Had a little flurry of activity about 15 minutes ago. Group of dnf’s at the end of my shooting lane when a buck comes charging in a runs them off. Hoping they would go west towards me but appears they went south 
One of the does has twins that I am guessing to be only 4-5 weeks old. Tiny little things for this time of year.


----------



## Prouder02 (Sep 10, 2014)

Going to make an aggressive play on a public land buck I’ve been after all season this evening. Going to use the stiff NE wind and rain as cover to push in on the thicket he’s using as bedding. Hopefully the 3rd times a charm setting up close (bumped him twice trying to get close) fingers crossed  



























Sent from my iPhone using Tapatalk


----------



## Joe Archer (Mar 29, 2000)

Wish I was hunting today! LOVE being out after a rain during pre-rut! 
One reason why I hunt every day during a rut-cation, rain, snow, or shine! 
<----<<<


----------



## fish RN (Jan 9, 2014)

Shacks are nice for these type of conditions but definitely prefer the treestand. I feel like a dog running window to window waiting for my owner to get home. Head on a swivel!


----------



## Drisc13 (May 6, 2009)

Delta county public--of course--on an old logging trail. Stiff north wind let me slip in but no action near me...though pics coming in from wireless cams including a new shooter. 
Loving this retirement gig!!!

Aim small, miss small.

Sent from my SM-G973U using Michigan Sportsman mobile app


----------



## bucknasty11208 (Jan 21, 2009)

aacosta said:


> Must be the pic from mason area that everyone had but couldn't share. Beast!
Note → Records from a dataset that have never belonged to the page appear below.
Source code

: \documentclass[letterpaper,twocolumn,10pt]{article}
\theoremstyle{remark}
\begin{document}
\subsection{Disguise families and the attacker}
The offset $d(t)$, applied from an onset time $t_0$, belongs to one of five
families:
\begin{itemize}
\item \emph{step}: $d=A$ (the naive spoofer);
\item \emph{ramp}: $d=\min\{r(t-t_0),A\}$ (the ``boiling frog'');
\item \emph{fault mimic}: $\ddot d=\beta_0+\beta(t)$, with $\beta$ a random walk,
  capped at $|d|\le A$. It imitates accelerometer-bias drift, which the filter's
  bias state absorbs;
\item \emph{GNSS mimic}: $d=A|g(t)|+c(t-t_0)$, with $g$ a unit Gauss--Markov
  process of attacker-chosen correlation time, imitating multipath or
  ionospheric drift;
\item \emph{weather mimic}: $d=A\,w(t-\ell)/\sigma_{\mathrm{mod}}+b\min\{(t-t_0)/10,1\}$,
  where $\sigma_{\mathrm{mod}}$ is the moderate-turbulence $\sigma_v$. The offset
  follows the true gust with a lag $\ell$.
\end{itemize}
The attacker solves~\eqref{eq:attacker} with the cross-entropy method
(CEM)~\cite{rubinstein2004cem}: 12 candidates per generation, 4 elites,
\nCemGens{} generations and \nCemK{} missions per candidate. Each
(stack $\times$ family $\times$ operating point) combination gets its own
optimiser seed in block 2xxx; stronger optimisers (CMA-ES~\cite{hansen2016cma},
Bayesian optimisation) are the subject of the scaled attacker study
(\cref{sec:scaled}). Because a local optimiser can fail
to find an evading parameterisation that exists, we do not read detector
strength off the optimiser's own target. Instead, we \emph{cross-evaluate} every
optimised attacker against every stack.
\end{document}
Yeah, I think someone said something about Mason county


Sent from my iPhone using Michigan Sportsman


----------



## Bob Foster (Aug 16, 2010)

Been in the stand since 7:30.
Saw one deer so far at 8:40. Way out of range.
Could have been this guy.

Sent from my LM-G820 using Michigan Sportsman mobile app


----------



## Ingbow (Sep 17, 2021)

I knew it would be raining hard this morning so I turned the alarm clock off to catch up on my beauty sleep. One look in the mirror told Me I need alot more! Good luck to all that can make it out.


----------



## Matt3ddsteel (Jan 10, 2002)

bucknasty11208 said:


> Yeah, I think someone said something about Mason county
> 
> 
> Sent from my iPhone using Michigan Sportsman


Mason MI..Ingham County


----------



## thegospelisgood (Dec 30, 2012)

Team Drury deercast says tomorrow is THEE day...


----------



## rkc118 (Oct 30, 2014)

Just wanted to take a second and say thanks to all you LFTS' ers. I don't post here very often, but I do read each and every day. As someone middle-aged who is just getting into the game the past few years, what I have learned here has been invaluable to teach me what to look for while I am out scouting, some of the unwritten rules, etc. But just as importantly, you have helped to keep my confidence that I would eventually start to figure things out as I go through the learning curve and the unfilled tags the first couple years. I was lucky enough to harvest a spike on Jackson county public last year and also this forky on lenawee county private over the weekend. (gotta get that shot a little more forward and lower next time, but he only ran 75 yards or so before dropping in sight). I was able to find a spot with a dozen or so fresh scrapes and rubs, set up a tree stand, and harvest him the very same day. So thanks again everyone.


----------



## old graybeard (Jan 19, 2006)

bucknasty11208 said:


> Yeah, I think someone said something about Mason county
> 
> 
> Sent from my iPhone using Michigan Sportsman


No. Mason, Michigan and yes that's the buck. Buck of a life time for a great guy and serious deer hunter.


----------



## birdshooter (Jan 7, 2006)

rkc118 said:


> Just wanted to take a second and say thanks to all you LFTS' ers. I don't post here very often, but I do read each and every day. As someone middle-aged who is just getting into the game the past few years, what I have learned here has been invaluable to teach me what to look for while I am out scouting, some of the unwritten rules, etc. But just as importantly, you have helped to keep my confidence that I would eventually start to figure things out as I go through the learning curve and the unfilled tags the first couple years. I was lucky enough to harvest a spike on Jackson county public last year and also this forky on lenawee county private over the weekend. (gotta get that shot a little more forward and lower next time, but he only ran 75 yards or so before dropping in sight). I was able to find a spot with a dozen or so fresh scrapes and rubs, set up a tree stand, and harvest him the very same day. So thanks again everyone.
> View attachment 794361


Way to get it done congrats on a great buck.


----------



## vsmorgantown (Jan 16, 2012)

bustapapa said:


> I always give them a pass. Read somewhere they can eat up to 1000 ticks in a day. 🤷🏼‍♂️


Apparently you’ve never ate one?


----------



## CDN1 (May 27, 2018)

vsmorgantown said:


> I do enjoy the loins. Damnit CDN1, now you got me kicking myself in the ass for passin on him. Watch I’ll probably not get another crack at one now. You know the old sayin a “opossum in the hand is worth two in the bush.”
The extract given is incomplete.